WHAT TO PRODUCE — Only certain lines below are wanted: those starting at the line containing "Analysis with Pandas" and ending at the line containing "this DataFrame **GDP**.", both included, each retyped exactly.

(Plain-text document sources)
* * *

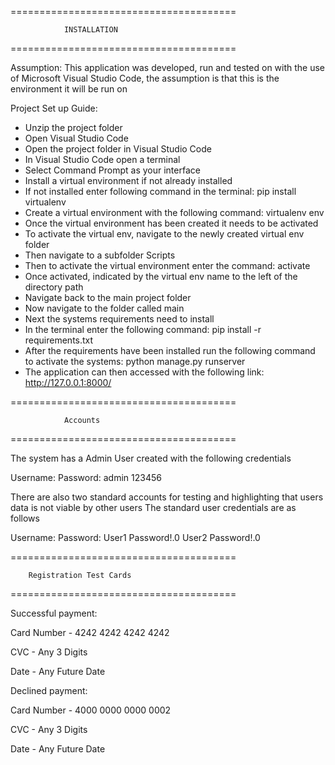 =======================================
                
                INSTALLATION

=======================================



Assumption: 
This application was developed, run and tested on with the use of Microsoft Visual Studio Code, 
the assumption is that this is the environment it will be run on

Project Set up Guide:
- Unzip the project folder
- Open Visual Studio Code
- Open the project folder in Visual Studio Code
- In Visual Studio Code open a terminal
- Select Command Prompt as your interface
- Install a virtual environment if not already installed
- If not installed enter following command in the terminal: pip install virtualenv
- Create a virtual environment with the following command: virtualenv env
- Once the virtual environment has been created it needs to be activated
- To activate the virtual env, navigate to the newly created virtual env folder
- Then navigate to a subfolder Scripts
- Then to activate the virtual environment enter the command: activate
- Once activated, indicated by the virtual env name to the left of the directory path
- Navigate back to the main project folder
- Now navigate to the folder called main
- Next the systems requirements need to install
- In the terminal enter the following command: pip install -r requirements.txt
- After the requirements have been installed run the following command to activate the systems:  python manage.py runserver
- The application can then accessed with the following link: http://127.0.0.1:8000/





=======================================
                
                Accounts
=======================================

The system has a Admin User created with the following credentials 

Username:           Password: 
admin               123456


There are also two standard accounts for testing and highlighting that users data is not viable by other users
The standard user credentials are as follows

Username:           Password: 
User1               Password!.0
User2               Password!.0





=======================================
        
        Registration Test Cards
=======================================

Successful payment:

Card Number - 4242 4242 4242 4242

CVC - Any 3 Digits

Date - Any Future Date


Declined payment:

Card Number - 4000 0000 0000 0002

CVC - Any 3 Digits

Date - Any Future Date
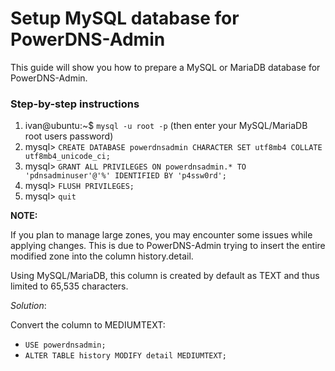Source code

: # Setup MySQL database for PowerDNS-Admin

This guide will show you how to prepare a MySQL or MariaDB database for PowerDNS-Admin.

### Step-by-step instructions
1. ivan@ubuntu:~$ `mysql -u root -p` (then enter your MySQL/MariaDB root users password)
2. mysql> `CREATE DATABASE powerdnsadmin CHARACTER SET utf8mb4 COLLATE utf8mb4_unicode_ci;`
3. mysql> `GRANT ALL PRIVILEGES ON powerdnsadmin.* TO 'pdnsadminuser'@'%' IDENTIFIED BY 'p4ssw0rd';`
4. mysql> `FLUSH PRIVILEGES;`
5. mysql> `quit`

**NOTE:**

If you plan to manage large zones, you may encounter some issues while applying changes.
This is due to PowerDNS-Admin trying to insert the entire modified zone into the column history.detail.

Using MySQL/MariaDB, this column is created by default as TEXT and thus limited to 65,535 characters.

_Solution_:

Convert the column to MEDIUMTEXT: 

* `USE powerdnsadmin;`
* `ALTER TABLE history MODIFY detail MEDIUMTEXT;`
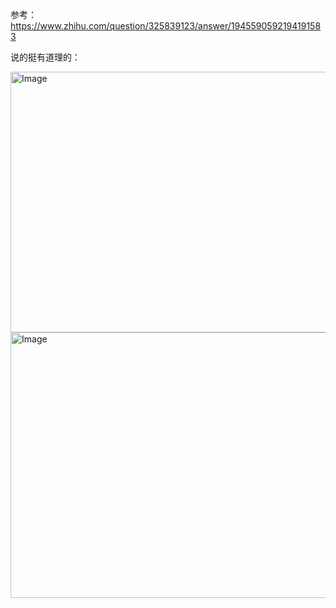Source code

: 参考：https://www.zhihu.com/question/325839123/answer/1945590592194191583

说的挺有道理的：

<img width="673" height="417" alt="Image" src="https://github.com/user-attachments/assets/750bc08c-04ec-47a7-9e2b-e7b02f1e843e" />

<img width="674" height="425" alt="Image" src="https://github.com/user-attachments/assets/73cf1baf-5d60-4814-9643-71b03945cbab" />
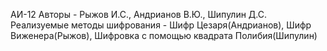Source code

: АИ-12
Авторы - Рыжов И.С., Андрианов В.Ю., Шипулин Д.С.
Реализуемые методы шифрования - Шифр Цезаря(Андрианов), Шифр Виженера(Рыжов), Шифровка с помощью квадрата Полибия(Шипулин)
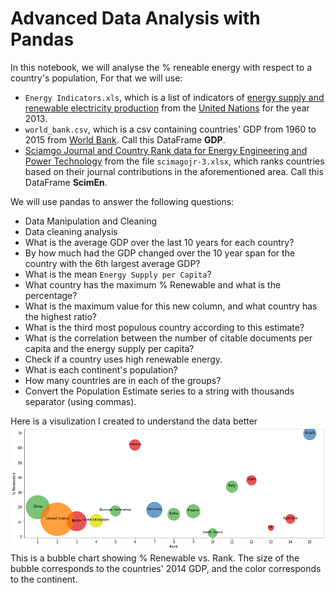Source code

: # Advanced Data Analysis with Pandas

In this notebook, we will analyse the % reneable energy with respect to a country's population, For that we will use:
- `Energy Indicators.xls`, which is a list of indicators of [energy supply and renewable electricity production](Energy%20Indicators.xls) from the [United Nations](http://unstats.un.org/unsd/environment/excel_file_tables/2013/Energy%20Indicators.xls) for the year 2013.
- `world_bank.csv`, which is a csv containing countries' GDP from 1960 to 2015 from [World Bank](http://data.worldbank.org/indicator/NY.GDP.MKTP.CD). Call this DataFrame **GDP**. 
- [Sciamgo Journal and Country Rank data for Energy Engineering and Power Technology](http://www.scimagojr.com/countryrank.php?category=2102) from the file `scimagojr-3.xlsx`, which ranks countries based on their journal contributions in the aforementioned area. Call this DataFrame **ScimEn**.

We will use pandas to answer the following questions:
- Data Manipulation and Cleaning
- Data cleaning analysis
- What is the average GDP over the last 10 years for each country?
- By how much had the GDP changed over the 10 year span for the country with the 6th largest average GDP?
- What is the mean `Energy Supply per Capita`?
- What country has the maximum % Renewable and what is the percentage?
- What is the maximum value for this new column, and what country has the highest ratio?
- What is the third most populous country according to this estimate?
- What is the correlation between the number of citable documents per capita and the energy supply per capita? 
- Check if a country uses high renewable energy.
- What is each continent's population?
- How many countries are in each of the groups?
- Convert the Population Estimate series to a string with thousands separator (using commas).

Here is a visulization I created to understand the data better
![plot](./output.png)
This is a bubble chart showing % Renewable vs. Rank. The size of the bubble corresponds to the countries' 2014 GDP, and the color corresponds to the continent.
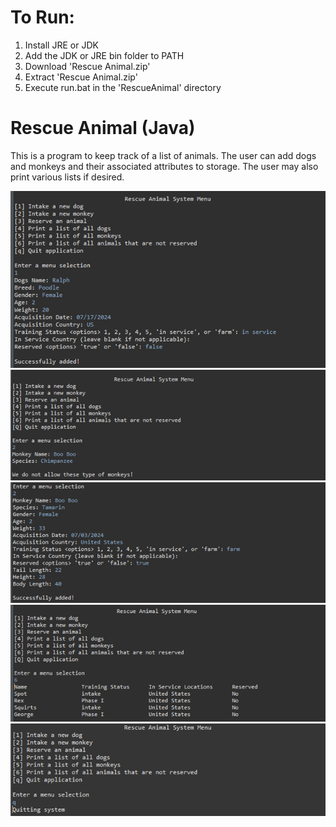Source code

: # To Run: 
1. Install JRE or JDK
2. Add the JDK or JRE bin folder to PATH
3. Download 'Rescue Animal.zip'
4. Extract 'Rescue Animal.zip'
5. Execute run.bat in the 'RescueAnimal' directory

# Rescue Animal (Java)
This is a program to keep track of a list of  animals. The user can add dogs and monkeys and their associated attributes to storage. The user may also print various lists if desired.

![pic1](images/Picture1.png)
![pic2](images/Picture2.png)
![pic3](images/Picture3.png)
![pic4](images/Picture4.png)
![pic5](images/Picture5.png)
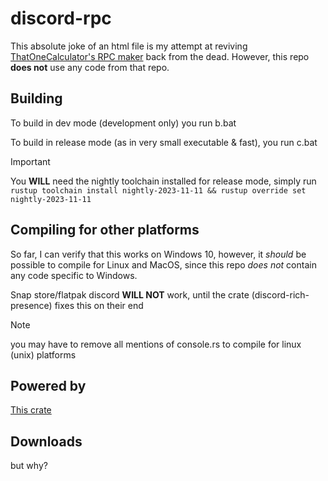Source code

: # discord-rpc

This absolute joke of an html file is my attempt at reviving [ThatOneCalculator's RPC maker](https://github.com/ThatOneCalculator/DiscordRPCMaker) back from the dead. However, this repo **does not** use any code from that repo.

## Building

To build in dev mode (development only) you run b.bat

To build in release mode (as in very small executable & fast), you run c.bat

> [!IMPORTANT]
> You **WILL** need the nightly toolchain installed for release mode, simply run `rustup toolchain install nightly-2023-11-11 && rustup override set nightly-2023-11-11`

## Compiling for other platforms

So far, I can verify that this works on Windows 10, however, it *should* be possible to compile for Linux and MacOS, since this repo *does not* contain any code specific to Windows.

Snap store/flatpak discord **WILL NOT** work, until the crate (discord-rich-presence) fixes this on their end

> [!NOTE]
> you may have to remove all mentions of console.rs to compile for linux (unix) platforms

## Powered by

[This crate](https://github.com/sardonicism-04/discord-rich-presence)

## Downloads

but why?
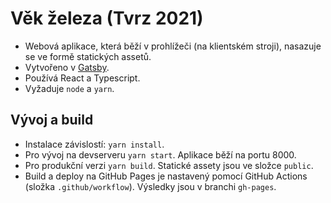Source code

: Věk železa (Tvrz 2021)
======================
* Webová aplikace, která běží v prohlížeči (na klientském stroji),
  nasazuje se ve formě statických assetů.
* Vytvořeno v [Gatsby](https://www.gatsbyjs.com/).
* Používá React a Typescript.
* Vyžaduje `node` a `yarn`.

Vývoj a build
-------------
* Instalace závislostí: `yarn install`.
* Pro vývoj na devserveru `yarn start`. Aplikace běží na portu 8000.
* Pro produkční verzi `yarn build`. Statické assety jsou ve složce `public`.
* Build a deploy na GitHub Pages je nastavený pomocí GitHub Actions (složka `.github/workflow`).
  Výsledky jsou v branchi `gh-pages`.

* * *

ANSWER TO THIS PROBLEM —
: # Advanced Data Analysis with Pandas

In this notebook, we will analyse the % reneable energy with respect to a country's population, For that we will use:
- `Energy Indicators.xls`, which is a list of indicators of [energy supply and renewable electricity production](Energy%20Indicators.xls) from the [United Nations](http://unstats.un.org/unsd/environment/excel_file_tables/2013/Energy%20Indicators.xls) for the year 2013.
- `world_bank.csv`, which is a csv containing countries' GDP from 1960 to 2015 from [World Bank](http://data.worldbank.org/indicator/NY.GDP.MKTP.CD). Call this DataFrame **GDP**. 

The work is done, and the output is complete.